Article ID: | iaor20032633 |
Country: | Netherlands |
Volume: | 81/82 |
Start Page Number: | 385 |
End Page Number: | 392 |
Publication Date: | Jan 2003 |
Journal: | International Journal of Production Economics |
Authors: | Bertazzi Luca |
Keywords: | economic order, lot sizing |
We consider the problem in which a facility periodically orders a product from another facility to face a constant demand. Orders are of equal size and the reorder interval is an integer number. The aim is to determine a policy that minimizes the sum of ordering cost and inventory cost over an infinite time horizon. This problem is a discretized version of the well-known economic lot size problem. We compare, from the worst-case point of view, the optimal cost of the discrete problem with the optimal cost of the economic lot size problem, both in the case in which in the discrete problem the reorder interval is restricted to be a power-of-two and in the more general case with integer reorder interval.

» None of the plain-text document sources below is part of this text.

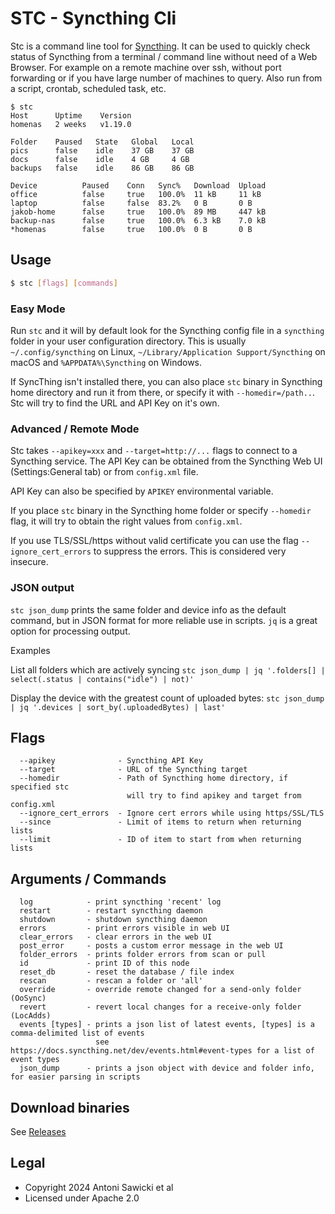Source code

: # STC - Syncthing Cli

Stc is a command line tool for [Syncthing](https://syncthing.net/).
It can be used to quickly check status of Syncthing from a terminal / command line
without need of a Web Browser. For example on a remote machine over ssh, without port
forwarding or if you have large number of machines to query. Also run from a script,
crontab, scheduled task, etc.

```
$ stc
Host      Uptime    Version
homenas   2 weeks   v1.19.0

Folder    Paused   State   Global   Local
pics      false    idle    37 GB    37 GB
docs      false    idle    4 GB     4 GB
backups   false    idle    86 GB    86 GB

Device          Paused    Conn   Sync%   Download  Upload
office          false     true   100.0%  11 kB     11 kB
laptop          false     false  83.2%   0 B       0 B
jakob-home      false     true   100.0%  89 MB     447 kB
backup-nas      false     true   100.0%  6.3 kB    7.0 kB
*homenas        false     true   100.0%  0 B       0 B
```

## Usage

```sh
$ stc [flags] [commands]
```

### Easy Mode

Run `stc` and it will by default look for the Syncthing config file in a
`syncthing` folder in your user configuration directory. This is usually
`~/.config/syncthing` on Linux, `~/Library/Application Support/Syncthing` on
macOS and `%APPDATA%\Syncthing` on Windows.

If SyncThing isn't installed there, you can also place `stc` binary in Syncthing
home directory and run it from there, or specify it with `--homedir=/path..`.
Stc will try to find the URL and API Key on it's own.

### Advanced / Remote Mode

Stc takes `--apikey=xxx` and `--target=http://...` flags to connect to a
Syncthing service. The API Key can be obtained from the Syncthing Web UI
(Settings:General tab) or from `config.xml` file.

API Key can also be specified by `APIKEY` environmental variable.

If you place `stc` binary in the Syncthing home folder or specify `--homedir`
flag, it will try to obtain the right values from `config.xml`.

If you use TLS/SSL/https without valid certificate you can use the flag
`--ignore_cert_errors` to suppress the errors. This is considered very insecure.

### JSON output

`stc json_dump` prints the same folder and device info as the default command, but in JSON format for more reliable use in scripts. `jq` is a great option for processing output.

Examples

List all folders which are actively syncing
`stc json_dump | jq '.folders[] | select(.status | contains("idle") | not)'`

Display the device with the greatest count of uploaded bytes:
`stc json_dump | jq '.devices | sort_by(.uploadedBytes) | last'`

## Flags

```text
  --apikey              - Syncthing API Key
  --target              - URL of the Syncthing target
  --homedir             - Path of Syncthing home directory, if specified stc
                          will try to find apikey and target from config.xml
  --ignore_cert_errors  - Ignore cert errors while using https/SSL/TLS
  --since               - Limit of items to return when returning lists
  --limit               - ID of item to start from when returning lists
```

## Arguments / Commands

```text
  log            - print syncthing 'recent' log
  restart        - restart syncthing daemon
  shutdown       - shutdown syncthing daemon
  errors         - print errors visible in web UI
  clear_errors   - clear errors in the web UI
  post_error     - posts a custom error message in the web UI
  folder_errors  - prints folder errors from scan or pull
  id             - print ID of this node
  reset_db       - reset the database / file index
  rescan         - rescan a folder or 'all'
  override       - override remote changed for a send-only folder (OoSync)
  revert         - revert local changes for a receive-only folder (LocAdds)
  events [types] - prints a json list of latest events, [types] is a comma-delimited list of events
                   see https://docs.syncthing.net/dev/events.html#event-types for a list of event types
  json_dump      - prints a json object with device and folder info, for easier parsing in scripts
```

## Download binaries

See [Releases](https://github.com/tenox7/stc/releases)

## Legal

- Copyright 2024 Antoni Sawicki et al
- Licensed under Apache 2.0
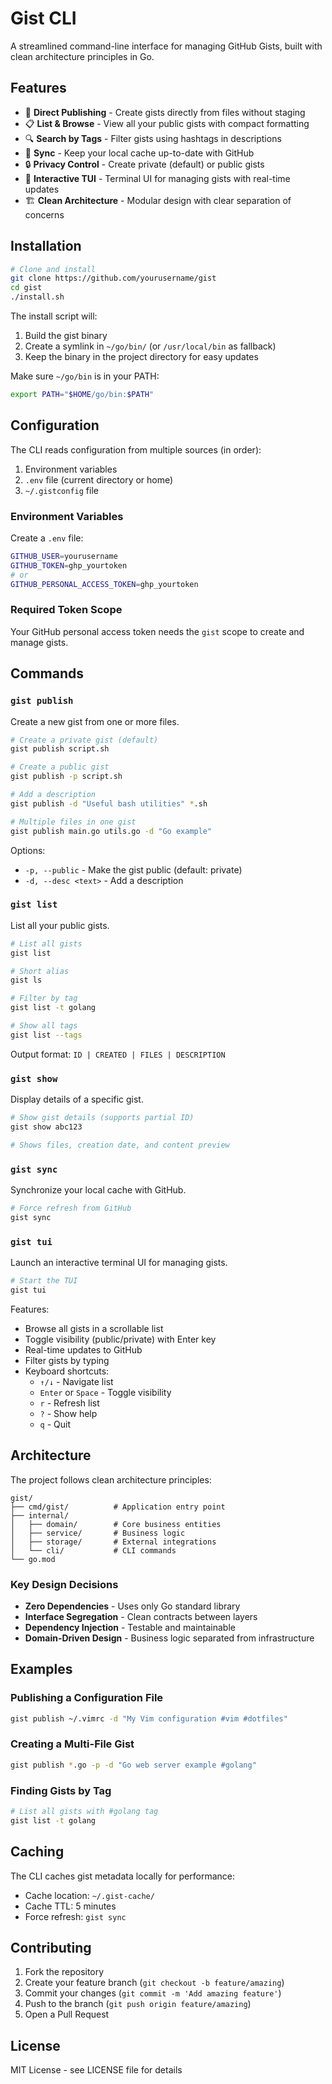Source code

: # Gist CLI

A streamlined command-line interface for managing GitHub Gists, built with clean architecture principles in Go.

## Features

- 📝 **Direct Publishing** - Create gists directly from files without staging
- 📋 **List & Browse** - View all your public gists with compact formatting
- 🔍 **Search by Tags** - Filter gists using hashtags in descriptions
- 🔄 **Sync** - Keep your local cache up-to-date with GitHub
- 🔒 **Privacy Control** - Create private (default) or public gists
- 🎨 **Interactive TUI** - Terminal UI for managing gists with real-time updates
- 🏗️ **Clean Architecture** - Modular design with clear separation of concerns

## Installation

```bash
# Clone and install
git clone https://github.com/yourusername/gist
cd gist
./install.sh
```

The install script will:
1. Build the gist binary
2. Create a symlink in `~/go/bin/` (or `/usr/local/bin` as fallback)
3. Keep the binary in the project directory for easy updates

Make sure `~/go/bin` is in your PATH:
```bash
export PATH="$HOME/go/bin:$PATH"
```

## Configuration

The CLI reads configuration from multiple sources (in order):

1. Environment variables
2. `.env` file (current directory or home)
3. `~/.gistconfig` file

### Environment Variables

Create a `.env` file:

```bash
GITHUB_USER=yourusername
GITHUB_TOKEN=ghp_yourtoken
# or
GITHUB_PERSONAL_ACCESS_TOKEN=ghp_yourtoken
```

### Required Token Scope

Your GitHub personal access token needs the `gist` scope to create and manage gists.

## Commands

### `gist publish`

Create a new gist from one or more files.

```bash
# Create a private gist (default)
gist publish script.sh

# Create a public gist
gist publish -p script.sh

# Add a description
gist publish -d "Useful bash utilities" *.sh

# Multiple files in one gist
gist publish main.go utils.go -d "Go example"
```

Options:
- `-p, --public` - Make the gist public (default: private)
- `-d, --desc <text>` - Add a description

### `gist list`

List all your public gists.

```bash
# List all gists
gist list

# Short alias
gist ls

# Filter by tag
gist list -t golang

# Show all tags
gist list --tags
```

Output format: `ID | CREATED | FILES | DESCRIPTION`

### `gist show`

Display details of a specific gist.

```bash
# Show gist details (supports partial ID)
gist show abc123

# Shows files, creation date, and content preview
```

### `gist sync`

Synchronize your local cache with GitHub.

```bash
# Force refresh from GitHub
gist sync
```

### `gist tui`

Launch an interactive terminal UI for managing gists.

```bash
# Start the TUI
gist tui
```

Features:
- Browse all gists in a scrollable list
- Toggle visibility (public/private) with Enter key
- Real-time updates to GitHub
- Filter gists by typing
- Keyboard shortcuts:
  - `↑/↓` - Navigate list
  - `Enter` or `Space` - Toggle visibility
  - `r` - Refresh list
  - `?` - Show help
  - `q` - Quit

## Architecture

The project follows clean architecture principles:

```
gist/
├── cmd/gist/          # Application entry point
├── internal/
│   ├── domain/        # Core business entities
│   ├── service/       # Business logic
│   ├── storage/       # External integrations
│   └── cli/           # CLI commands
└── go.mod
```

### Key Design Decisions

- **Zero Dependencies** - Uses only Go standard library
- **Interface Segregation** - Clean contracts between layers
- **Dependency Injection** - Testable and maintainable
- **Domain-Driven Design** - Business logic separated from infrastructure

## Examples

### Publishing a Configuration File

```bash
gist publish ~/.vimrc -d "My Vim configuration #vim #dotfiles"
```

### Creating a Multi-File Gist

```bash
gist publish *.go -p -d "Go web server example #golang"
```

### Finding Gists by Tag

```bash
# List all gists with #golang tag
gist list -t golang
```

## Caching

The CLI caches gist metadata locally for performance:
- Cache location: `~/.gist-cache/`
- Cache TTL: 5 minutes
- Force refresh: `gist sync`

## Contributing

1. Fork the repository
2. Create your feature branch (`git checkout -b feature/amazing`)
3. Commit your changes (`git commit -m 'Add amazing feature'`)
4. Push to the branch (`git push origin feature/amazing`)
5. Open a Pull Request

## License

MIT License - see LICENSE file for details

Moreover, we prove that the well-known worst-case bound of about 1.06 between the optimal cost of the problem with power-of-two reorder interval and the optimal cost of the problem with integer reorder interval is tight. Finally, we evaluate the worst-case performance of procedures that round off the optimal reorder interval of the economic lot size problem to integer and to power-of-two values.